At the height of COVID in NYC, the program attracted 600-1000 guests on open days, prompting lines that circled the building and sometimes even the block. Running on short term grants, three paid staff, and a couple of brave volunteers, The Red Door Place managed not to turn away a single visitor.
“We had people from all walks of life that suddenly weren’t working,” Concepcion said. “It’s changed through the pandemic, the faces. They’re not just homeless.” From employees at the neighboring hospital to entertainment workers suddenly unemployed, The Red Door Place didn’t ask questions, never requiring so much as identification from guests in need— guests who came from everywhere. Concepcion remembers visitors coming in from Pennsylvania once a month, picking up pantry items to bring home to their families.
“The entire gym floor, that’s about 2400 square feet, was covered with food stacked 5 feet high”, she recalled from 2020. What had once been the site of weekly family-style meals was a dining-room-turned-pantry, a holding place for food that would continue to feed thousands of New Yorkers.

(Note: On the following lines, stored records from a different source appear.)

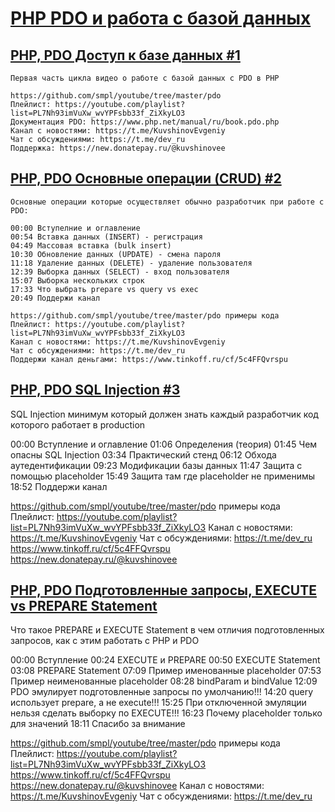 # [PHP PDO и работа с базой данных](https://www.youtube.com/playlist?list=PL7Nh93imVuXw_wvYPFsbb33f_ZiXkyLO3)

## [PHP, PDO Доступ к базе данных #1](https://www.youtube.com/watch?v=_xLkdtEvbWQ&list=PL7Nh93imVuXw_wvYPFsbb33f_ZiXkyLO3&index=1)

```
Первая часть цикла видео о работе с базой данных с PDO в PHP

https://github.com/smpl/youtube/tree/master/pdo
Плейлист: https://youtube.com/playlist?list=PL7Nh93imVuXw_wvYPFsbb33f_ZiXkyLO3
Документация PDO: https://www.php.net/manual/ru/book.pdo.php
Канал с новостями: https://t.me/KuvshinovEvgeniy
Чат с обсуждениями: https://t.me/dev_ru
Поддержка: https://new.donatepay.ru/@kuvshinovee
```

## [PHP, PDO Основные операции (CRUD) #2](https://www.youtube.com/watch?v=5s_4-S5Z0f0&list=PL7Nh93imVuXw_wvYPFsbb33f_ZiXkyLO3&index=2)

```
Основные операции которые осуществляет обычно разработчик при работе с PDO:

00:00 Вступелние и оглавление 
00:54 Вставка данных (INSERT) - регистрация
04:49 Массовая вставка (bulk insert)
10:30 Обновление данных (UPDATE) - смена пароля
11:18 Удаление данных (DELETE) - удаление пользователя
12:39 Выборка данных (SELECT) - вход пользователя
15:07 Выборка нескольких строк
17:33 Что выбрать prepare vs query vs exec 
20:49 Поддержи канал

https://github.com/smpl/youtube/tree/master/pdo примеры кода
Плейлист: https://youtube.com/playlist?list=PL7Nh93imVuXw_wvYPFsbb33f_ZiXkyLO3
Канал с новостями: https://t.me/KuvshinovEvgeniy
Чат с обсуждениями: https://t.me/dev_ru
Поддержи канал деньгами: https://www.tinkoff.ru/cf/5c4FFQvrspu
```

## [PHP, PDO SQL Injection #3](https://youtu.be/a8tEQmY3jZY)

SQL Injection минимум который должен знать каждый разработчик код которого работает в production

00:00 Вступление и оглавление
01:06 Определения (теория)
01:45 Чем опасны SQL Injection
03:34 Практический стенд
06:12 Обхода аутедентификации
09:23 Модификации базы данных
11:47 Защита с помощью placeholder
15:49 Защита там где placeholder не применимы
18:52 Поддержи канал

https://github.com/smpl/youtube/tree/master/pdo примеры кода
Плейлист: https://youtube.com/playlist?list=PL7Nh93imVuXw_wvYPFsbb33f_ZiXkyLO3
Канал с новостями: https://t.me/KuvshinovEvgeniy
Чат с обсуждениями: https://t.me/dev_ru
https://www.tinkoff.ru/cf/5c4FFQvrspu
https://new.donatepay.ru/@kuvshinovee

## [PHP, PDO Подготовленные запросы, EXECUTE vs PREPARE Statement](https://www.youtube.com/watch?v=crDvjTUvdi4)

Что такое PREPARE и EXECUTE Statement в чем отличия подготовленных запросов, как с этим работать с PHP и PDO

00:00 Вступление
00:24 EXECUTE и PREPARE
00:50 EXECUTE Statement
03:08 PREPARE Statement
07:09 Пример именованные placeholder
07:53 Пример неименованные placeholder
08:28 bindParam и bindValue
12:09 PDO эмулирует подготовленные запросы по умолчанию!!!
14:20 query использует prepare, а не execute!!!
15:25 При отключенной эмуляции нельзя сделать выборку по EXECUTE!!!
16:23 Почему placeholder только для значений
18:11 Спасибо за внимание 


https://github.com/smpl/youtube/tree/master/pdo примеры кода
Плейлист: https://youtube.com/playlist?list=PL7Nh93imVuXw_wvYPFsbb33f_ZiXkyLO3
https://www.tinkoff.ru/cf/5c4FFQvrspu
https://new.donatepay.ru/@kuvshinovee
Канал с новостями: https://t.me/KuvshinovEvgeniy
Чат с обсуждениями: https://t.me/dev_ru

“Make Sure They Were Okay”
But the program refused to leave their community values in pre-pandemic days, and the relationships formed by Concepcion and her volunteers with the program’s guests were seldom forgotten.
“When someone was missing through the pandemic that was street homeless, we would go out in the neighborhood trying to find them to make sure they were okay,” she said. These were regulars Concepcion and her team knew by name, people who had met her family when they came to volunteer. In the most isolating time to be living in this city, The Red Door Place didn’t just feed their guests. They remembered them. “I’ve worked really hard to get rid of the stigma. Everybody is embarrassed to go to pantry except here.” she said. “One of the most important things for us is to make sure people feel normal.”
Talk of expanding The Red Door Place’s services in further efforts to help the community began pre-pandemic. Prior to the unexpected complications of 2020, the program offered career services and other support, with hopes to bring mental health professionals into the space as well. Concepcion’s newest project was to be in urban farming, growing fresh vegetables underground hydroponically. The end goal was to promote sustainability with produce that could be both sold and used in the food kitchen to keep costs low, while simultaneously engaging community member in the farming process.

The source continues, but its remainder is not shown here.